- EXERCISE INPUT:
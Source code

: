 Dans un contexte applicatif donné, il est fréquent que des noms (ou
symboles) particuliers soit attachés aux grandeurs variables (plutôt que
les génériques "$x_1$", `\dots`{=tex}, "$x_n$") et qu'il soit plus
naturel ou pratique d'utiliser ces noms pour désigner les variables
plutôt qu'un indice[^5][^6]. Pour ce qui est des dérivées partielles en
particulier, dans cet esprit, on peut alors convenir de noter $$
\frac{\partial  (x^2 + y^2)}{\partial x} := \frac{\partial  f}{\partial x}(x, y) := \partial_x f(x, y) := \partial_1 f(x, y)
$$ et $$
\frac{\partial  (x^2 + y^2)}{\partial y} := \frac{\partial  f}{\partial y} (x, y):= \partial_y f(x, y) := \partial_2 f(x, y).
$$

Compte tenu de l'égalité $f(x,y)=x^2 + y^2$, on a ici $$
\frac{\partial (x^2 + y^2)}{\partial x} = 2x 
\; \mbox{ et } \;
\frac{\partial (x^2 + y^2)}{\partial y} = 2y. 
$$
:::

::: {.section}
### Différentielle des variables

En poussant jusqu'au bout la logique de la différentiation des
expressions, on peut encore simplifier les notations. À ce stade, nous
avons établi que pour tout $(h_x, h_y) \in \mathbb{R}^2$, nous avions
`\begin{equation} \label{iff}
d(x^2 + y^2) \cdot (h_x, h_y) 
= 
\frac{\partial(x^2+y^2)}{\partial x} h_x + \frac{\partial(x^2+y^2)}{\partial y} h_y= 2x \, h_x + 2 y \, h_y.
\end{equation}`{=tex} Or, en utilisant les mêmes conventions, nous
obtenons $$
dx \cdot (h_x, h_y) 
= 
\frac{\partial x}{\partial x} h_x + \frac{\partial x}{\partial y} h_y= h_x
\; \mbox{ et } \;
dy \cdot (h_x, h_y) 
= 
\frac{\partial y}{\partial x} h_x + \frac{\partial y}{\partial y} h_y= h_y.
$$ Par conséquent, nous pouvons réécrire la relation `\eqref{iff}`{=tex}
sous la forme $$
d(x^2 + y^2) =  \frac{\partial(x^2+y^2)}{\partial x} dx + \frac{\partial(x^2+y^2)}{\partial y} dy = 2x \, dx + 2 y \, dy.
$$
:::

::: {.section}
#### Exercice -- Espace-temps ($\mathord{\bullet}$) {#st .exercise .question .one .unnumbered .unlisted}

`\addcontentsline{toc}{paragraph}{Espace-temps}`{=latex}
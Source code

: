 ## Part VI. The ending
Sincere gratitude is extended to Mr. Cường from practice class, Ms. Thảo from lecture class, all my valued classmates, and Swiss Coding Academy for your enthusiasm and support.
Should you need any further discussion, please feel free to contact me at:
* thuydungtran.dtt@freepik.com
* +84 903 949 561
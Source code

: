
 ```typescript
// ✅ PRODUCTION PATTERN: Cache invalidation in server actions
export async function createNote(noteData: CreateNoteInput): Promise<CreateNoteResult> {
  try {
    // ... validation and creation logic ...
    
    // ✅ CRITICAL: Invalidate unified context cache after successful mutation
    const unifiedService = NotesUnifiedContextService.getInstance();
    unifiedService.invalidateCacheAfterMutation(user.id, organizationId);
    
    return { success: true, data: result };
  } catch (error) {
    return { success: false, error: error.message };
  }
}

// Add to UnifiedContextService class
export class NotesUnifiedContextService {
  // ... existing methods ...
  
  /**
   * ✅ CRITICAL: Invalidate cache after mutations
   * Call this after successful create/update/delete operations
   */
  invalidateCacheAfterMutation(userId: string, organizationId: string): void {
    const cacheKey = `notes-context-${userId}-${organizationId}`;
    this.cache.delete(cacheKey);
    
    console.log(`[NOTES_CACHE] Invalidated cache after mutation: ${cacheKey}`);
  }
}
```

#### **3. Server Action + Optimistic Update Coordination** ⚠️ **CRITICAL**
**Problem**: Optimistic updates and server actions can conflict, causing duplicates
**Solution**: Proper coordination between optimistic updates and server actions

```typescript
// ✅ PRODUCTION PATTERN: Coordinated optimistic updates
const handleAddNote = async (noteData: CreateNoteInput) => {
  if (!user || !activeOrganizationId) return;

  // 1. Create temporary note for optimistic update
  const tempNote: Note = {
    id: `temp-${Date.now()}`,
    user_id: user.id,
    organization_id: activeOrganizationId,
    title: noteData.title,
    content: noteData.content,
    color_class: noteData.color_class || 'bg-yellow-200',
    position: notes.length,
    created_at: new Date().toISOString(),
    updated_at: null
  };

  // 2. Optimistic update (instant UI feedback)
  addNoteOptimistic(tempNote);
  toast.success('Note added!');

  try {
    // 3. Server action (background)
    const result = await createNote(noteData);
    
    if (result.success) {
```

- REQUIREMENT: In your answer, include only the lines above starting at the line that holds "naturel ou pratique" and ending at the line that holds "sous la forme $$", copied exactly.

- SOLUTION TO THE EXERCISE:
naturel ou pratique d'utiliser ces noms pour désigner les variables
plutôt qu'un indice[^5][^6]. Pour ce qui est des dérivées partielles en
particulier, dans cet esprit, on peut alors convenir de noter $$
\frac{\partial  (x^2 + y^2)}{\partial x} := \frac{\partial  f}{\partial x}(x, y) := \partial_x f(x, y) := \partial_1 f(x, y)
$$ et $$
\frac{\partial  (x^2 + y^2)}{\partial y} := \frac{\partial  f}{\partial y} (x, y):= \partial_y f(x, y) := \partial_2 f(x, y).
$$

Compte tenu de l'égalité $f(x,y)=x^2 + y^2$, on a ici $$
\frac{\partial (x^2 + y^2)}{\partial x} = 2x 
\; \mbox{ et } \;
\frac{\partial (x^2 + y^2)}{\partial y} = 2y. 
$$
:::

::: {.section}
### Différentielle des variables

En poussant jusqu'au bout la logique de la différentiation des
expressions, on peut encore simplifier les notations. À ce stade, nous
avons établi que pour tout $(h_x, h_y) \in \mathbb{R}^2$, nous avions
`\begin{equation} \label{iff}
d(x^2 + y^2) \cdot (h_x, h_y) 
= 
\frac{\partial(x^2+y^2)}{\partial x} h_x + \frac{\partial(x^2+y^2)}{\partial y} h_y= 2x \, h_x + 2 y \, h_y.
\end{equation}`{=tex} Or, en utilisant les mêmes conventions, nous
obtenons $$
dx \cdot (h_x, h_y) 
= 
\frac{\partial x}{\partial x} h_x + \frac{\partial x}{\partial y} h_y= h_x
\; \mbox{ et } \;
dy \cdot (h_x, h_y) 
= 
\frac{\partial y}{\partial x} h_x + \frac{\partial y}{\partial y} h_y= h_y.
$$ Par conséquent, nous pouvons réécrire la relation `\eqref{iff}`{=tex}
sous la forme $$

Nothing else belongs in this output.